Australia is coordinating the search in the southern Indian Ocean. The decision for Australia to take the lead was suggested by Malaysia Prime Minister Najib Razak.

“In assuming overall responsibility for coordinating the search effort in the southern Indian Ocean, Australia is preparing to work with assets from a number of other countries, including surveillance aircraft from New Zealand and the United States,” Australia Prime Minister Tony Abbott said in a statement.

The hunt for the plane that disappeared more than a week ago with 239 people aboard has defied efforts by more than two dozen countries to unravel the mystery or find any evidence of the Boeing 777 jetliner.

The effort has been compounded by confusing, at times seemingly contradictory statements by Malaysian authorities who are in charge of the search since the plane disappeared shortly after taking off from Kuala Lumpur en route to Beijing.

A news conference in Malaysia this morning regarding the timing and sequence of events in the cockpit included two officials giving seemingly contradictory statements about a critical point: When the plane’s data transmission system known as ACARS was shut down.

Malalysia's transport minister said Sunday and again today that they know ACARS was turned off before someone in the cockpit spoke with Malaysia air traffic controllers as the plane left Malaysian air space. "All right, good night," the person said, giving no indication that anything was wrong with the plane or in the cockpit.
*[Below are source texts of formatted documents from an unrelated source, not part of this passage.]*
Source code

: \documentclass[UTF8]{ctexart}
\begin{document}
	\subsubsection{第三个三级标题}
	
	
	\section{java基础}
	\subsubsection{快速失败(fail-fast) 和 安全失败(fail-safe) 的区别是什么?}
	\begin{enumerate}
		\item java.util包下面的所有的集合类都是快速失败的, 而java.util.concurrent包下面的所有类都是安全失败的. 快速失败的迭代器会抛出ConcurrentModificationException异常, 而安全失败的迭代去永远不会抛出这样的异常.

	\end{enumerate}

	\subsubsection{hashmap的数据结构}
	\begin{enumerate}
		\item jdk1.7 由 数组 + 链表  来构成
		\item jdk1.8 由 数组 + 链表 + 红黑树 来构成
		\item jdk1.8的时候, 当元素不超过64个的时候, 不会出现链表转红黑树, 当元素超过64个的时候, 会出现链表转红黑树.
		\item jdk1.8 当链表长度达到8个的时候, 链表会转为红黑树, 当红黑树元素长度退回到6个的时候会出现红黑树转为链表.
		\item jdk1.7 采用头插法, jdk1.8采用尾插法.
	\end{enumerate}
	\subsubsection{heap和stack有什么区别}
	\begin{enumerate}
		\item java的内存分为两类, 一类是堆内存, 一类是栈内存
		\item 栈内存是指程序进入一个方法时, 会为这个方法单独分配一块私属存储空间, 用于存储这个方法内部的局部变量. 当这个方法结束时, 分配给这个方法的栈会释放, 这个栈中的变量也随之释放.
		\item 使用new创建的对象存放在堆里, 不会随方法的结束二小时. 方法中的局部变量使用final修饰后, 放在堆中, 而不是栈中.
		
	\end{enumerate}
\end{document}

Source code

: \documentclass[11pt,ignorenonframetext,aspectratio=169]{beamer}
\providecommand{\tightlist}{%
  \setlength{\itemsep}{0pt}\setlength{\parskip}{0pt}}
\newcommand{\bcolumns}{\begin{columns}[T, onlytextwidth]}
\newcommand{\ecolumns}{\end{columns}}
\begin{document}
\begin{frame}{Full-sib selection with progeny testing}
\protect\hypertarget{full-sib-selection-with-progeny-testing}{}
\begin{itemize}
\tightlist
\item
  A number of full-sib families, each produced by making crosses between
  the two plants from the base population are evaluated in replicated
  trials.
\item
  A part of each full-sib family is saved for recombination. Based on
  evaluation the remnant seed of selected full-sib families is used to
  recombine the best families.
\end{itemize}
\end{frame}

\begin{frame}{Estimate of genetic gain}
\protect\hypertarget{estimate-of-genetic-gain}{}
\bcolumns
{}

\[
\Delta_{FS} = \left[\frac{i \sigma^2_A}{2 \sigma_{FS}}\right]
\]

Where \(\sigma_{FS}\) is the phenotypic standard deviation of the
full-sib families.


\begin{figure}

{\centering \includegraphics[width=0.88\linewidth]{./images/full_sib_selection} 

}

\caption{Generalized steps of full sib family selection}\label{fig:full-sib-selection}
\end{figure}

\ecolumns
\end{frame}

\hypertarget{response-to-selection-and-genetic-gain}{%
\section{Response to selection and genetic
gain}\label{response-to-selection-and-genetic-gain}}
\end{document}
Those words were spoken minutes before the plane's transponder was turned off.

Malaysia Airlines CEO Ahmad Jauhari Yahya said today that the plane’s co-pilot, Fariq Abdul Hamid, 27, was likely the person who answered the air traffic controller.

Yahya also said they don't know when exactly the ACARS system stopped. He said there is a window of 30 minutes between the final ACARS transmission and an expected transmission 30 minutes later that never came.

After ACARS and the transponder stopped transmitting, the plane continued to ping satellites for up to seven hours. Those pings identified the plane’s possible last location along corridors to the north or south.

The southern corridor would have taken the plane over open water to a point off Australia's western coast where it would have run out of fuel and crashed into the Indian Ocean.

Other countries are searching the northern route, but that area includes nations whose radar would have likely picked up a sign of the plane, and there have been no reports of the plane being spotted on radar.

The investigation has also focused on the plane's pilots and Malaysian authorities said they are looking at a YouTube video that appears to show the plane's pilot Capt. Zahari Ahmad Shah, 53, going through airport security. The video has not been authenticated and it's not clear if it is on the day flight MH370 vanished.

Investigators combed through the captain's home over the weekend confiscating two laptops and his home flight simulator. He had once proudly posted a video of the simulator on YouTube.

A close friend of the captain, Peter Chong, told ABC News that he was a "tech geek" who simply loved to fly.